Le moment m'échappe. Il se faufile entre mes doigts comme si je ne pouvais plus rien maîtriser. À peine ai-je le temps de respirer que la transition opère. Une masse fantôme libère définitivement mon organisme, me laissant engourdie.La chambre est austère, monacale. Une couche étroite, des draps rêches. Je suis allongée. Je me lève précipitamment et me libère des bras qui me serraient fort contre ce corps brûlant.
Je suffoque. Regarde mes pieds nus, puis la commode usée par le temps, et une autre croix suspendue au mur blanchi à la chaux. L'air est figé, lourd de silence, seulement troublé par la flamme vacillante d'une bougie, dont la lueur projette mon ombre distordue sur les murs. Une chaise et dessus une veste, longue et noire.
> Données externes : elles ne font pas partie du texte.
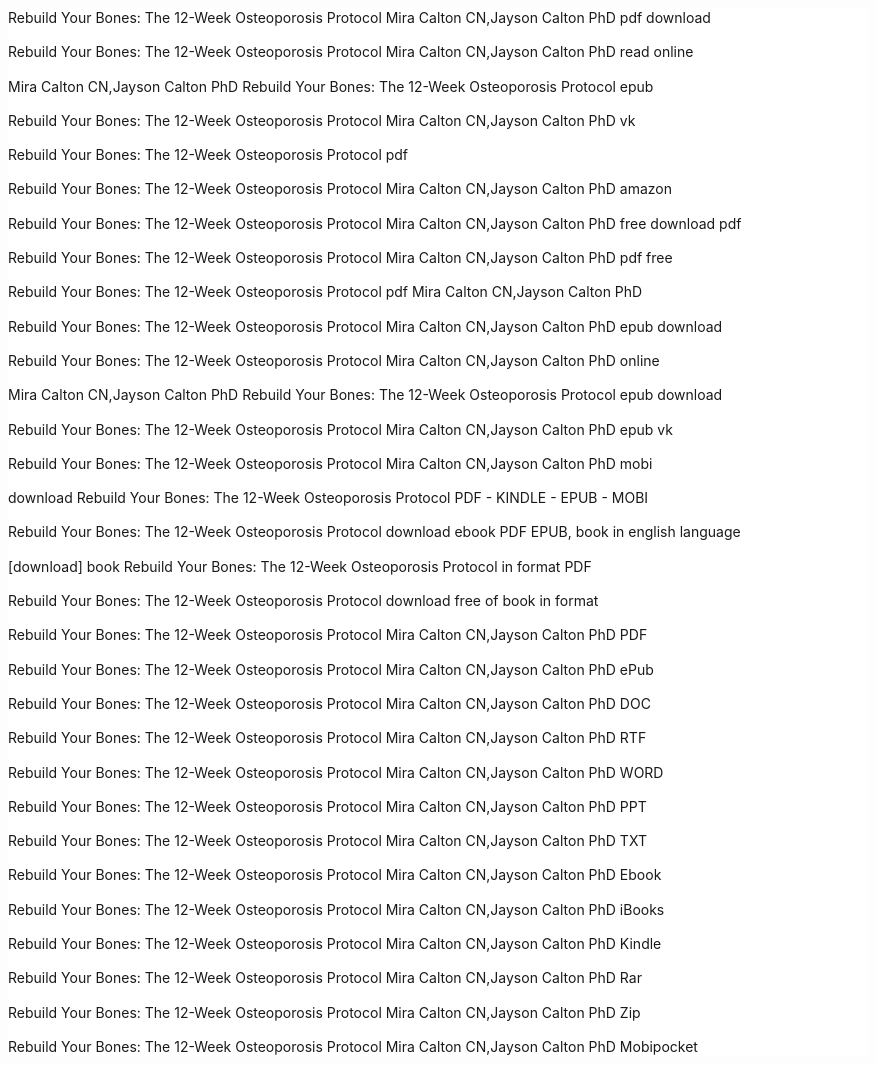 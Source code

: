 Rebuild Your Bones: The 12-Week Osteoporosis Protocol Mira Calton CN,Jayson Calton PhD pdf download

Rebuild Your Bones: The 12-Week Osteoporosis Protocol Mira Calton CN,Jayson Calton PhD read online

Mira Calton CN,Jayson Calton PhD Rebuild Your Bones: The 12-Week Osteoporosis Protocol epub

Rebuild Your Bones: The 12-Week Osteoporosis Protocol Mira Calton CN,Jayson Calton PhD vk

Rebuild Your Bones: The 12-Week Osteoporosis Protocol pdf

Rebuild Your Bones: The 12-Week Osteoporosis Protocol Mira Calton CN,Jayson Calton PhD amazon

Rebuild Your Bones: The 12-Week Osteoporosis Protocol Mira Calton CN,Jayson Calton PhD free download pdf

Rebuild Your Bones: The 12-Week Osteoporosis Protocol Mira Calton CN,Jayson Calton PhD pdf free

Rebuild Your Bones: The 12-Week Osteoporosis Protocol pdf Mira Calton CN,Jayson Calton PhD

Rebuild Your Bones: The 12-Week Osteoporosis Protocol Mira Calton CN,Jayson Calton PhD epub download

Rebuild Your Bones: The 12-Week Osteoporosis Protocol Mira Calton CN,Jayson Calton PhD online

Mira Calton CN,Jayson Calton PhD Rebuild Your Bones: The 12-Week Osteoporosis Protocol epub download

Rebuild Your Bones: The 12-Week Osteoporosis Protocol Mira Calton CN,Jayson Calton PhD epub vk

Rebuild Your Bones: The 12-Week Osteoporosis Protocol Mira Calton CN,Jayson Calton PhD mobi

download Rebuild Your Bones: The 12-Week Osteoporosis Protocol PDF - KINDLE - EPUB - MOBI

Rebuild Your Bones: The 12-Week Osteoporosis Protocol download ebook PDF EPUB, book in english language

[download] book Rebuild Your Bones: The 12-Week Osteoporosis Protocol in format PDF

Rebuild Your Bones: The 12-Week Osteoporosis Protocol download free of book in format

Rebuild Your Bones: The 12-Week Osteoporosis Protocol Mira Calton CN,Jayson Calton PhD PDF

Rebuild Your Bones: The 12-Week Osteoporosis Protocol Mira Calton CN,Jayson Calton PhD ePub

Rebuild Your Bones: The 12-Week Osteoporosis Protocol Mira Calton CN,Jayson Calton PhD DOC

Rebuild Your Bones: The 12-Week Osteoporosis Protocol Mira Calton CN,Jayson Calton PhD RTF

Rebuild Your Bones: The 12-Week Osteoporosis Protocol Mira Calton CN,Jayson Calton PhD WORD

Rebuild Your Bones: The 12-Week Osteoporosis Protocol Mira Calton CN,Jayson Calton PhD PPT

Rebuild Your Bones: The 12-Week Osteoporosis Protocol Mira Calton CN,Jayson Calton PhD TXT

Rebuild Your Bones: The 12-Week Osteoporosis Protocol Mira Calton CN,Jayson Calton PhD Ebook

Rebuild Your Bones: The 12-Week Osteoporosis Protocol Mira Calton CN,Jayson Calton PhD iBooks

Rebuild Your Bones: The 12-Week Osteoporosis Protocol Mira Calton CN,Jayson Calton PhD Kindle

Rebuild Your Bones: The 12-Week Osteoporosis Protocol Mira Calton CN,Jayson Calton PhD Rar

Rebuild Your Bones: The 12-Week Osteoporosis Protocol Mira Calton CN,Jayson Calton PhD Zip

Rebuild Your Bones: The 12-Week Osteoporosis Protocol Mira Calton CN,Jayson Calton PhD Mobipocket
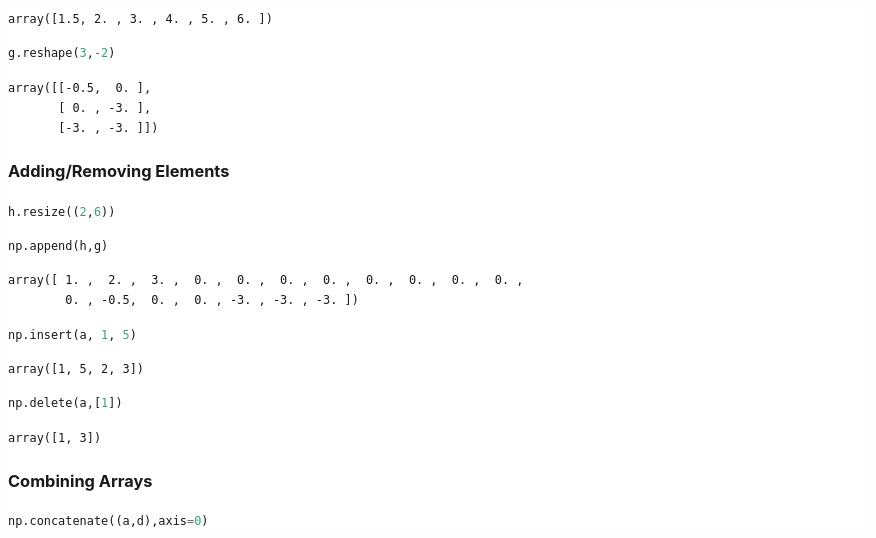 
    array([1.5, 2. , 3. , 4. , 5. , 6. ])




```python
g.reshape(3,-2)
```




    array([[-0.5,  0. ],
           [ 0. , -3. ],
           [-3. , -3. ]])



### Adding/Removing Elements


```python
h.resize((2,6))
```


```python
np.append(h,g)
```




    array([ 1. ,  2. ,  3. ,  0. ,  0. ,  0. ,  0. ,  0. ,  0. ,  0. ,  0. ,
            0. , -0.5,  0. ,  0. , -3. , -3. , -3. ])




```python
np.insert(a, 1, 5)
```




    array([1, 5, 2, 3])




```python
np.delete(a,[1])
```




    array([1, 3])



### Combining Arrays


```python
np.concatenate((a,d),axis=0)
```

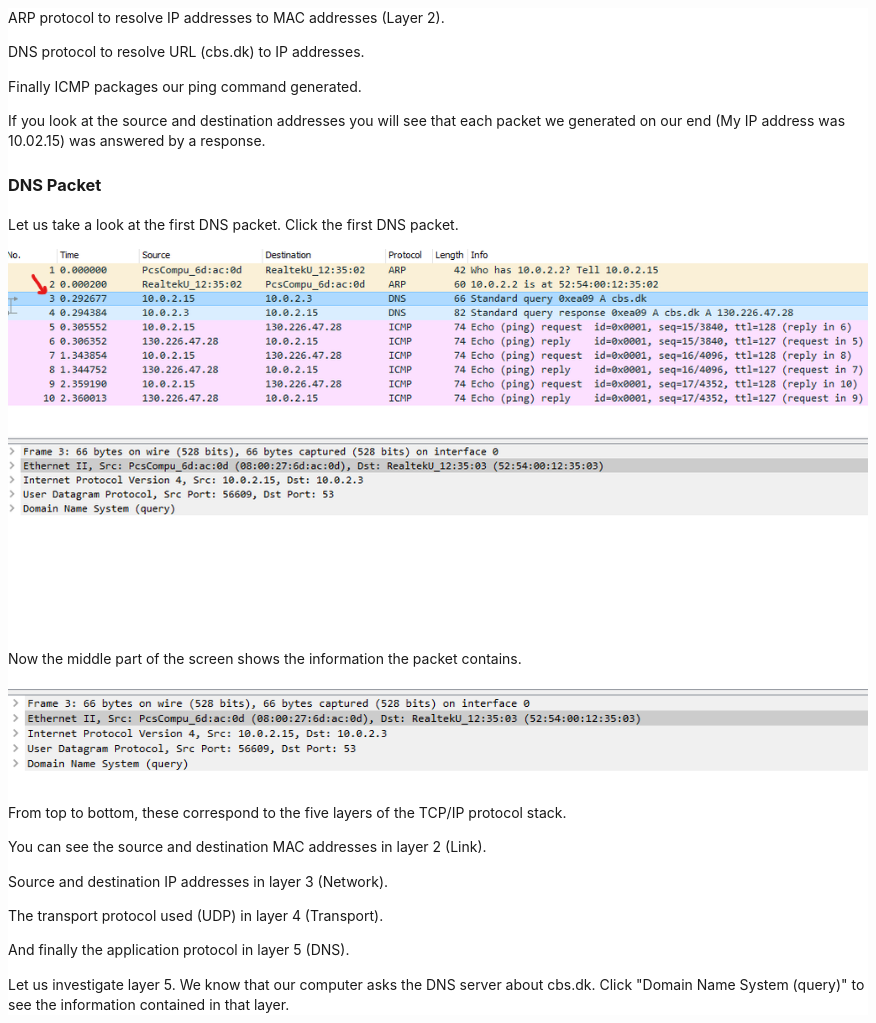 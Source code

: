 ARP protocol to resolve IP addresses to MAC addresses (Layer 2).

DNS protocol to resolve URL (cbs.dk) to IP addresses.

Finally ICMP packages our ping command generated.

If you look at the source and destination addresses you will see that each packet we generated on our end (My IP address was 10.02.15) was answered by a response.

### DNS Packet

Let us take a look at the first DNS packet. Click the first DNS packet.

![DNS 0](figures/dns0.png)

Now the middle part of the screen shows the information the packet contains.

![DNS 1](figures/dns1.png)

From top to bottom, these correspond to the five layers of the TCP/IP protocol stack.

You can see the source and destination MAC addresses in layer 2 (Link).

Source and destination IP addresses in layer 3 (Network).

The transport protocol used (UDP) in layer 4 (Transport).

And finally the application protocol in layer 5 (DNS).

Let us investigate layer 5. We know that our computer asks the DNS server about cbs.dk. Click "Domain Name System (query)" to see the information contained in that layer.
Je pivote tout en reculant et mon dos cogne contre le bois du battant rustique. Je reste adossée à la porte, le souffle court, mon cœur cognant contre mes côtes. Il n'est plus possible d'ignorer la présence physique d'Aden dans cette pièce ridicule.
Le grincement de ressort sur la droite et il s'assoie lentement sur le lit, les jambes écartées. Ses doigts viennent effleurer distraitement la couverture, là ou j'étais étendue à ses côtés quelques secondes plus tôt. Son regard se perd dans l'espace, sans ancre, sans histoire. Il semble... vacant. Une toile vierge.
J'ai voulu cela. L'oubli. L'effacement. Je l'ai dépouillé de ses souvenirs, de tout ce qui l'a construit, dans l'espoir d'entrevoir quelque chose d'autre. Le délester de notre passé si monstrueux pour lui, et voir l'homme qu'il serait avec moi si nous n'avions jamais existé.
Je cherche une faille. Une seule... qui pourrait éteindre cette douloureuse déception en moi.
— Tu me regardes, murmure-t-il soudain, sa voix tranchant le silence.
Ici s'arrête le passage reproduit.